* **Task**: All lines in the entries below that hold "NULL" make up the answer.

* **Available data**:

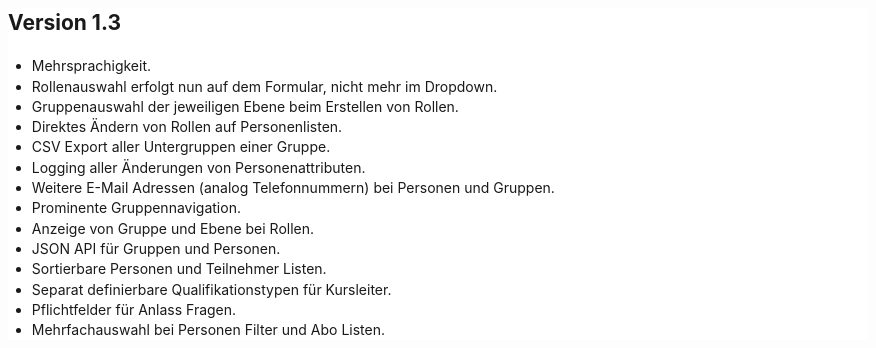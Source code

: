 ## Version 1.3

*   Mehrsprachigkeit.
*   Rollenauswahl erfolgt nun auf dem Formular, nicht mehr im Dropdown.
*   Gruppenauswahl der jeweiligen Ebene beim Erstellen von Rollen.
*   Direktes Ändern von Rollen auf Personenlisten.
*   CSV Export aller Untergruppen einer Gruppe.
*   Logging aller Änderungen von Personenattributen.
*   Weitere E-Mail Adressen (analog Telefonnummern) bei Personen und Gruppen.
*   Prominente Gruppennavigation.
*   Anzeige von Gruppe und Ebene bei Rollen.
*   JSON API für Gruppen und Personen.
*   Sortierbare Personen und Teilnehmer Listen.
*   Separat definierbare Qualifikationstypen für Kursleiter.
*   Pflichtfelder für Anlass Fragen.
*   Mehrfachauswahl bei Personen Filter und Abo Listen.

--

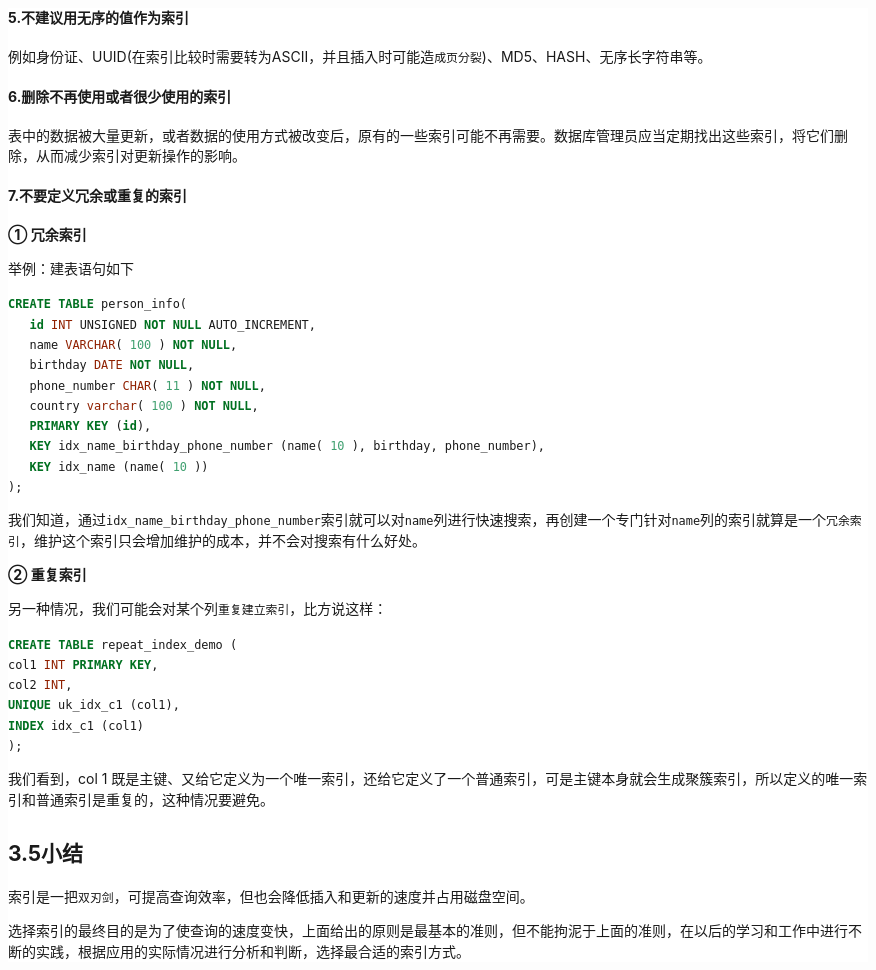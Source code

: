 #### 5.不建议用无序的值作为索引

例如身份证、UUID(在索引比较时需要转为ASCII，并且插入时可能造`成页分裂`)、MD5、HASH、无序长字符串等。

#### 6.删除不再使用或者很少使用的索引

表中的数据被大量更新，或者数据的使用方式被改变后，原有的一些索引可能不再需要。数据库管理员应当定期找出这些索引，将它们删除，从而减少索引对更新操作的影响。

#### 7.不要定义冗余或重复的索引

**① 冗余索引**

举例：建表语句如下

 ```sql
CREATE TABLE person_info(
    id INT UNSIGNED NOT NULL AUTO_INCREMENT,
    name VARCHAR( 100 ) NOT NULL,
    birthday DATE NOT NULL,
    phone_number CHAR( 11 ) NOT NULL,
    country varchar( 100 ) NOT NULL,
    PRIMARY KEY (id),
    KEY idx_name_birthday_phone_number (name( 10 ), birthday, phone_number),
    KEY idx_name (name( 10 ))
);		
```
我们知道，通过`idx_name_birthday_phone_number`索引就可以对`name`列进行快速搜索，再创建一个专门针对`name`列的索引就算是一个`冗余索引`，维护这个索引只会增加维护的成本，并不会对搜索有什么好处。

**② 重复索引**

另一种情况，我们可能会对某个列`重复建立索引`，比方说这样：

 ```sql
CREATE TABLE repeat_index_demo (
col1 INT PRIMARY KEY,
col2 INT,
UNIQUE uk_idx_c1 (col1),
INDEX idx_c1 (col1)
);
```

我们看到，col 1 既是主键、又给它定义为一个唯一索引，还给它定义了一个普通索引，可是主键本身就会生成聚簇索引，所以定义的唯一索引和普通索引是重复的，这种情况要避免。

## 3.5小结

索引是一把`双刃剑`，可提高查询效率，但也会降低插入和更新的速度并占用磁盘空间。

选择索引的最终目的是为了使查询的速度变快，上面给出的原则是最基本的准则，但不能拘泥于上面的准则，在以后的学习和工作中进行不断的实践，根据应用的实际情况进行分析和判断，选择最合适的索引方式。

* **Solved problem**:
    id INT UNSIGNED NOT NULL AUTO_INCREMENT,
    name VARCHAR( 100 ) NOT NULL,
    birthday DATE NOT NULL,
    phone_number CHAR( 11 ) NOT NULL,
    country varchar( 100 ) NOT NULL,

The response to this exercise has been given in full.